Nowelizacja przepisów, która wprowadziła nowe zasady oceniania i awansu zawodowego nauczycieli, obowiązuje od 1 września 2018 r. Ten krótki okres pokazał jednak, że przepisy nie zostały do końca przemyślane, co zauważyła sama minister edukacji Anna Zalewska, podkreślając, że wprowadzenie regulaminów oceniania w każdej szkole doprowadziło do rozrostu biurokracji. Dlatego przy okazji wprowadzania zmian w ustawie reformującej szkolnictwo zawodowe uchylono szkolne regulaminy, pozostawiając jedynie kryteria określane w rozporządzeniu.

 

Ocena zawodowa co pięć lat i bez regulaminu>>

 

Wszystko na ostatnią chwilę

Jednym z zarzutów podnoszonych przy okazji reformowania oświaty jest ten, że przepisy wprowadzane są zbyt szybko. Przez to szkoły nie mają szans dostosować się do nowych wymogów. Tak było na przykład przy okazji terminów na przygotowanie arkuszy organizacyjnych - rozporządzenie weszło w życie wtedy, gdy terminy były już nie do zachowania.

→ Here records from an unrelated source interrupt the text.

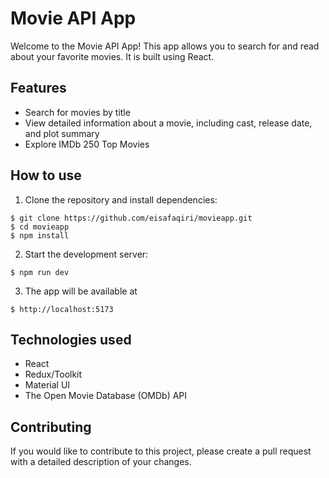 # Movie API App
Welcome to the Movie API App! This app allows you to search for and read about your favorite movies. It is built using React.
## Features
* Search for movies by title
* View detailed information about a movie, including cast, release date, and plot summary
* Explore IMDb 250 Top Movies
## How to use
1. Clone the repository and install dependencies:
```
$ git clone https://github.com/eisafaqiri/movieapp.git
$ cd movieapp
$ npm install
```
2. Start the development server:
```
$ npm run dev
```
3. The app will be available at
```
$ http://localhost:5173
```
## Technologies used
* React
* Redux/Toolkit
* Material UI
* The Open Movie Database (OMDb) API
## Contributing
If you would like to contribute to this project, please create a pull request with a detailed description of your changes.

Rozporządzenie w sprawie oceniania nauczycieli MEN wydało w czerwcu, co i tak nie pozostawiało szkołom wiele czasu na przygotowanie regulaminów oceniania. Gorzej poradziły sobie z tym inne ministerstwa, którym podlegają szkoły, w tym m.in. resort sprawiedliwości. Ten z wydaniem przepisów zwlekał parę miesięcy. Rozporządzenie w poniedziałek opublikowano w Dzienniku Ustaw - wejdzie w życie 19 grudnia 2018 r., a już 1 stycznia 2019 r. będzie nieaktualne.

 

Regulaminy znikają z ustawy

Jak stanowi nowy akt prawny, oceny pracy nauczyciela dokonuje się po ustaleniu poziomu spełniania wszystkich kryteriów określonych dla danego stopnia awansu zawodowego, z zastosowaniem wskaźników określonych w regulaminie. A zatem rozporządzenie wymagać będzie natychmiastowej nowelizacji, bo odwołuje się do uchylanych w przyszłym roku przepisów.

 

Oceniając nauczyciela zatrudnionego w placówkach podległych, dyrektor weźmie pod uwagę:

  • 9 kryteriów w przypadku stażysty
  • 14 w przypadku nauczyciela kontraktowego
  • 19 w przypadku nauczyciela mianowanego
  • 24 w w przypadku nauczyciela dyplomowanego

 

Poziom spełnienia poszczególnych kryteriów ocenia się w procentach - ocenę wyróżniająca otrzyma pedagog, który spełni wymogi w 95 proc. Uzyskanie oceny bardzo dobrej wymaga spełnienia kryteriów w stopniu nie mniejszym niż 80 proc., a oceny dobrej 55 proc.

 

Zmiana kosmetyczna

Pewnym pocieszeniem dla nauczycieli i pracowników resortu, którzy będą musieli przygotować nowelę rozporządzenia, jest fakt, że - jak pokazuje analogiczna zmiana w rozporządzeniu MEN, nie będzie to wymagało większych zabiegów. Ministerstwo edukacji chce ograniczyć się do usunięcia rozporządzenia odniesienia do wskaźników oceniania określanych w szkolnych regulaminach.

 

Jak jednak mówił Prawo.pl Krzysztof Baszczyński, wiceprezes Związku Nauczycielstwa Polskiego - sama likwidacja regulaminów nie wystarczy, bo kryteria oceniania nadal nie są uniwersalne, przez co nie każdy nauczyciel ma szansę na ocenę wyróżniającą. Za problematyczny prezes ZNP uznaje też sposób, w jaki MEN przygotowuje zmianę. Związkowcy skierowali do resortu pismo, w którym domagają się, by treść nowych kryteriów podlegała uzgodnieniom, a nie tylko opiniowaniu, które nie jest wiążące dla resortu.